The tale is a charming, heartwarming and enticing fable in short titled chapters, which begins when young Matthew Wheeler returns home to find a large cardboard box by the bin outside his house. He’s an imaginative, inventive kid who loves making stuff, but well-brought up too, so he asks permission before co-opting the container for the space station he’s currently building. That doesn’t stop him slightly freaking out when the package starts offering advice and some expert technical aid.
It transpires the battered cardboard used to be a sorcerer’s toolbox, holding an infinitude of gear in a seemingly empty interior, and intensely frustrated because his owner never made anything physical, instead only messing about with spells. Rapidly adapting, Matthew starts a new project at Box’s suggestion, but ‘The See-Saw’ is a bit of a bodge and proves the container might have the tools, but is sorely lacking in knowhow.
The talking toolkit’s next idea is ‘The What-Happens-Then Machine’, affording opportunity to share its origins whilst also warning that most humans who see its true nature freeze and forget quite quickly. When Mum and Dad end up utterly spellbound, it transpires that only the sorcerer can unlock their paralysis, so boy and Box immediately head for ‘The House in the Forest’ and a rendezvous with the terrible unknown.
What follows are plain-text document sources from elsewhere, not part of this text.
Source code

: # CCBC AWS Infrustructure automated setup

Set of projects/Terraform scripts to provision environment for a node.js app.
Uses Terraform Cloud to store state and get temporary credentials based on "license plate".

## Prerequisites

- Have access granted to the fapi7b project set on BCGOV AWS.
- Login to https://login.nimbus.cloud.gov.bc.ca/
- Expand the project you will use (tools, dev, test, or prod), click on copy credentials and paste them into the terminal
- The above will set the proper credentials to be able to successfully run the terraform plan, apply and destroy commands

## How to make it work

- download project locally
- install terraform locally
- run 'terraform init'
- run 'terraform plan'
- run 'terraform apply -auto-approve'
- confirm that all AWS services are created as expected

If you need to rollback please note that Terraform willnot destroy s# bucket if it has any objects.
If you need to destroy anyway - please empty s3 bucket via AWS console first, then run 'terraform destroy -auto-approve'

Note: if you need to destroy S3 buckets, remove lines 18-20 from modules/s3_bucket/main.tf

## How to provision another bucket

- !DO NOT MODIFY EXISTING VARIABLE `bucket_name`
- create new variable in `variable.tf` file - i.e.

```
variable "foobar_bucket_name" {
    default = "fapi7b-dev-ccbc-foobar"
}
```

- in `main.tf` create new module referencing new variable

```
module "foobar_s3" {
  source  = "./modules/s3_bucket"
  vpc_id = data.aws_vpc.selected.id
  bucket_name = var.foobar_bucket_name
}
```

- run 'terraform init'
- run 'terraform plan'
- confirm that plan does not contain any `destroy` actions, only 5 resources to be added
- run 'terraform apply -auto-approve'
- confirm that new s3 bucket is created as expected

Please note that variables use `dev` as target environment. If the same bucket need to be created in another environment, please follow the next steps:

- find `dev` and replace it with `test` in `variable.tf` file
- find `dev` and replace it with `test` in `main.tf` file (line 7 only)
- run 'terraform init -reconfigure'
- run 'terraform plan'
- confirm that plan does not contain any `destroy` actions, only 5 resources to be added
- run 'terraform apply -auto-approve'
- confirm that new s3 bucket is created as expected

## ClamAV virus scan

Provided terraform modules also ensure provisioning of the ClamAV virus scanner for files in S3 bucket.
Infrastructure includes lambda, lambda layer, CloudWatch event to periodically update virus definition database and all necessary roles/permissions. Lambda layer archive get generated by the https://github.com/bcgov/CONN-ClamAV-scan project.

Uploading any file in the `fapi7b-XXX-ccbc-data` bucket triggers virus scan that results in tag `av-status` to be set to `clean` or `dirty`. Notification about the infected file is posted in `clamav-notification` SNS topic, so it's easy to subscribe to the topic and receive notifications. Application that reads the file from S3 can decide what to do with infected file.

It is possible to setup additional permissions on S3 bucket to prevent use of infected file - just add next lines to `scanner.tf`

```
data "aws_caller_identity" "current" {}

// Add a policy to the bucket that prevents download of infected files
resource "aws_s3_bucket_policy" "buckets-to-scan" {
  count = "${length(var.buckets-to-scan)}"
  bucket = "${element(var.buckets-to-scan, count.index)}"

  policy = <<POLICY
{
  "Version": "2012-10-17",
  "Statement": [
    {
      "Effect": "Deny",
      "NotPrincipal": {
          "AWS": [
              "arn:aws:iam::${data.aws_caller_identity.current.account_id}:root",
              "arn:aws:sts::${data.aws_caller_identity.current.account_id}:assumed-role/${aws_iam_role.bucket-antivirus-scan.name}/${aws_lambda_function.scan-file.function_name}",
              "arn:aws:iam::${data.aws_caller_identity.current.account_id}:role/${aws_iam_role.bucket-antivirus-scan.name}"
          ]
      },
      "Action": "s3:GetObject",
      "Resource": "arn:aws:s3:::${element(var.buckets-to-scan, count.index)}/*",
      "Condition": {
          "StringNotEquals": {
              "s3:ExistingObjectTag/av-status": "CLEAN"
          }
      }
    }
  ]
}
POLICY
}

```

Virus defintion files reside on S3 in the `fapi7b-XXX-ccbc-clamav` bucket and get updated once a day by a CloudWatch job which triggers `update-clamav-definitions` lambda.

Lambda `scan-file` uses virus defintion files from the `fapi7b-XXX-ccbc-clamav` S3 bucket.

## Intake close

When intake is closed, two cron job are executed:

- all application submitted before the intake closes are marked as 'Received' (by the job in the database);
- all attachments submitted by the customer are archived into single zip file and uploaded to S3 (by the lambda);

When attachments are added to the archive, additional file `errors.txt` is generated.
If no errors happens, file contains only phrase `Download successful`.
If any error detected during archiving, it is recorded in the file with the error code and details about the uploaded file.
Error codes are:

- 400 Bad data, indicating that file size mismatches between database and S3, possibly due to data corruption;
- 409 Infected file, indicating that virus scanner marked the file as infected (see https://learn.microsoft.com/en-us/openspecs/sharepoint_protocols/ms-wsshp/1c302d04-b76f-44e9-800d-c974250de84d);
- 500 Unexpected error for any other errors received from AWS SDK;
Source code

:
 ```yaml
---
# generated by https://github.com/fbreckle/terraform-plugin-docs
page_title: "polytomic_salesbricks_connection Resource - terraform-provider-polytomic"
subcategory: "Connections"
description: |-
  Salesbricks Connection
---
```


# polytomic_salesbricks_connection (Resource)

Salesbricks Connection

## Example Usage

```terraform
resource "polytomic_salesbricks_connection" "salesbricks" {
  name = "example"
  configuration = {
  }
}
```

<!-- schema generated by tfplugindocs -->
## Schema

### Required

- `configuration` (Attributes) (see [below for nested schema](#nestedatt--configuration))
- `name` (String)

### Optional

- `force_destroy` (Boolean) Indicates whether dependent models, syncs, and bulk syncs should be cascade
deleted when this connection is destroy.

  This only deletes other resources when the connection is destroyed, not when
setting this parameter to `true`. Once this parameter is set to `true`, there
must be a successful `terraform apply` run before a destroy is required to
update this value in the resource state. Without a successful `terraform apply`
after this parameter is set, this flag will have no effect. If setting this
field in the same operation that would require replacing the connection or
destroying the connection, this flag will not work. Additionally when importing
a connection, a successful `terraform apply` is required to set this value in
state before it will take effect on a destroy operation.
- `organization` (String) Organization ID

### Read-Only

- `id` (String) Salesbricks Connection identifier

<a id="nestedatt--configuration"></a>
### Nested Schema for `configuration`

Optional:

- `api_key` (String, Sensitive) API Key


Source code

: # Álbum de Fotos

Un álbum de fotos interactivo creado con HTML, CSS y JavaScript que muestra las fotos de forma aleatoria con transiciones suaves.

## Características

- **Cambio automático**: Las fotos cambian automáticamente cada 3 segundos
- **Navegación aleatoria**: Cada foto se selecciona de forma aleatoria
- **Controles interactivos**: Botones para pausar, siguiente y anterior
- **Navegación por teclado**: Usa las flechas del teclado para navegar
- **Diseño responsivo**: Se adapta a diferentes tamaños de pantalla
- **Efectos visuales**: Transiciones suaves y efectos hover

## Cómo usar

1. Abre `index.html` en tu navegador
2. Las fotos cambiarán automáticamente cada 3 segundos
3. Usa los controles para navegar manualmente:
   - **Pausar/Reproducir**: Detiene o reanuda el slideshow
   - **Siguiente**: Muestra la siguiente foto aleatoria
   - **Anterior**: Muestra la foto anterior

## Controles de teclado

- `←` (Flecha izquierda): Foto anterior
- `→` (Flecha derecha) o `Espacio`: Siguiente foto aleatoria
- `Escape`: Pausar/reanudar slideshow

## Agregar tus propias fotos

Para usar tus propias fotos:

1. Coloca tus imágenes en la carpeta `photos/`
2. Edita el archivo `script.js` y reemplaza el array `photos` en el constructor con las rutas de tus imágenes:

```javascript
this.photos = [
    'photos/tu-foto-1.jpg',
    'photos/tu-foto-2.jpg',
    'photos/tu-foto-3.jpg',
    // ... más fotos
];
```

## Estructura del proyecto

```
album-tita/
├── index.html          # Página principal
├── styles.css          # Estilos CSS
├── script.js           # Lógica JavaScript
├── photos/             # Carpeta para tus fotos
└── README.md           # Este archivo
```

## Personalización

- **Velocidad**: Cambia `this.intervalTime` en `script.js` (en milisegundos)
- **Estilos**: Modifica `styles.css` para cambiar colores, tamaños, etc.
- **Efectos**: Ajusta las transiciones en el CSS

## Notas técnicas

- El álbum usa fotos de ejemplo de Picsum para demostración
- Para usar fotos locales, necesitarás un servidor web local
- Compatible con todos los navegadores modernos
After enduring nature at its worst and braving the polite-but-firm outer deterrents of the solitary mage, they eventually enter his lonely house, only to discover ‘Torquist Binklestunk’ is missing and a giant snake is now in residence.
Thus begins a desperate race to restore the magician and find a cure for Mum and Dad, with Matthew’s budding skills crucial in crafting a solution. When he succeeds and goes home to magically effect ‘The Awakening’, he successfully hides just how long his parents have been switched off.
Short, sweet, and amazingly appetising, Box is certain to make many fans and inspire kids to build their own worlds of wonder.